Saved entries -
────────────────────────────────────────
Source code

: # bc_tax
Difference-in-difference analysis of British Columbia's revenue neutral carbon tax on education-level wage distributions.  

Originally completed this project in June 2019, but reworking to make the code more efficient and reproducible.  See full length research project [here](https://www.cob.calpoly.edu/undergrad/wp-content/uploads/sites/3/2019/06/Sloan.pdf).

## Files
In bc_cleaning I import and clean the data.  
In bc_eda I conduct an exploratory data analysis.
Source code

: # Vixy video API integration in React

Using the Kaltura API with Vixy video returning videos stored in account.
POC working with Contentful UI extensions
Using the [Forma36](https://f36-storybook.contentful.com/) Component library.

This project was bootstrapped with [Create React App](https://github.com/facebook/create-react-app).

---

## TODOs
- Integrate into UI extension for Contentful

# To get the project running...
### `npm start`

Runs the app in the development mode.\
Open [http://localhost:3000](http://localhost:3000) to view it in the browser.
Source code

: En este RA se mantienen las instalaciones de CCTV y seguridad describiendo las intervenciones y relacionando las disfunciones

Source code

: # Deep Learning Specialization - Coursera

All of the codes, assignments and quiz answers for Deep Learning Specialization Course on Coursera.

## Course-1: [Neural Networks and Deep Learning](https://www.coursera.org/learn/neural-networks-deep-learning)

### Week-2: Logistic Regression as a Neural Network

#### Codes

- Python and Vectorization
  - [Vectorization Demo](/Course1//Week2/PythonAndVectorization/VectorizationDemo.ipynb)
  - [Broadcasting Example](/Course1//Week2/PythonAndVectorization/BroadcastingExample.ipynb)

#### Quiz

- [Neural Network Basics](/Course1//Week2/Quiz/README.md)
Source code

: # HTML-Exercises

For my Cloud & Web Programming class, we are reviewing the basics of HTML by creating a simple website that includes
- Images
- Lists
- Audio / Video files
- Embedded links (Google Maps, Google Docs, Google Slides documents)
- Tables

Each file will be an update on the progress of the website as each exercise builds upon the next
────────────────────────────────────────
WORK ORDER - Your task is to copy every entry above, exactly as written.

RESULT OF THIS EXERCISE -
Source code

: # bc_tax
Difference-in-difference analysis of British Columbia's revenue neutral carbon tax on education-level wage distributions.  

Originally completed this project in June 2019, but reworking to make the code more efficient and reproducible.  See full length research project [here](https://www.cob.calpoly.edu/undergrad/wp-content/uploads/sites/3/2019/06/Sloan.pdf).

## Files
In bc_cleaning I import and clean the data.  
In bc_eda I conduct an exploratory data analysis.
Source code

: # Vixy video API integration in React

Using the Kaltura API with Vixy video returning videos stored in account.
POC working with Contentful UI extensions
Using the [Forma36](https://f36-storybook.contentful.com/) Component library.

This project was bootstrapped with [Create React App](https://github.com/facebook/create-react-app).

---

## TODOs
- Integrate into UI extension for Contentful

# To get the project running...
### `npm start`

Runs the app in the development mode.\
Open [http://localhost:3000](http://localhost:3000) to view it in the browser.
Source code

: En este RA se mantienen las instalaciones de CCTV y seguridad describiendo las intervenciones y relacionando las disfunciones

Source code

: # Deep Learning Specialization - Coursera

All of the codes, assignments and quiz answers for Deep Learning Specialization Course on Coursera.

## Course-1: [Neural Networks and Deep Learning](https://www.coursera.org/learn/neural-networks-deep-learning)

### Week-2: Logistic Regression as a Neural Network

#### Codes

- Python and Vectorization
  - [Vectorization Demo](/Course1//Week2/PythonAndVectorization/VectorizationDemo.ipynb)
  - [Broadcasting Example](/Course1//Week2/PythonAndVectorization/BroadcastingExample.ipynb)

#### Quiz

- [Neural Network Basics](/Course1//Week2/Quiz/README.md)
Source code

: # HTML-Exercises

For my Cloud & Web Programming class, we are reviewing the basics of HTML by creating a simple website that includes
- Images
- Lists
- Audio / Video files
- Embedded links (Google Maps, Google Docs, Google Slides documents)
- Tables

Each file will be an update on the progress of the website as each exercise builds upon the next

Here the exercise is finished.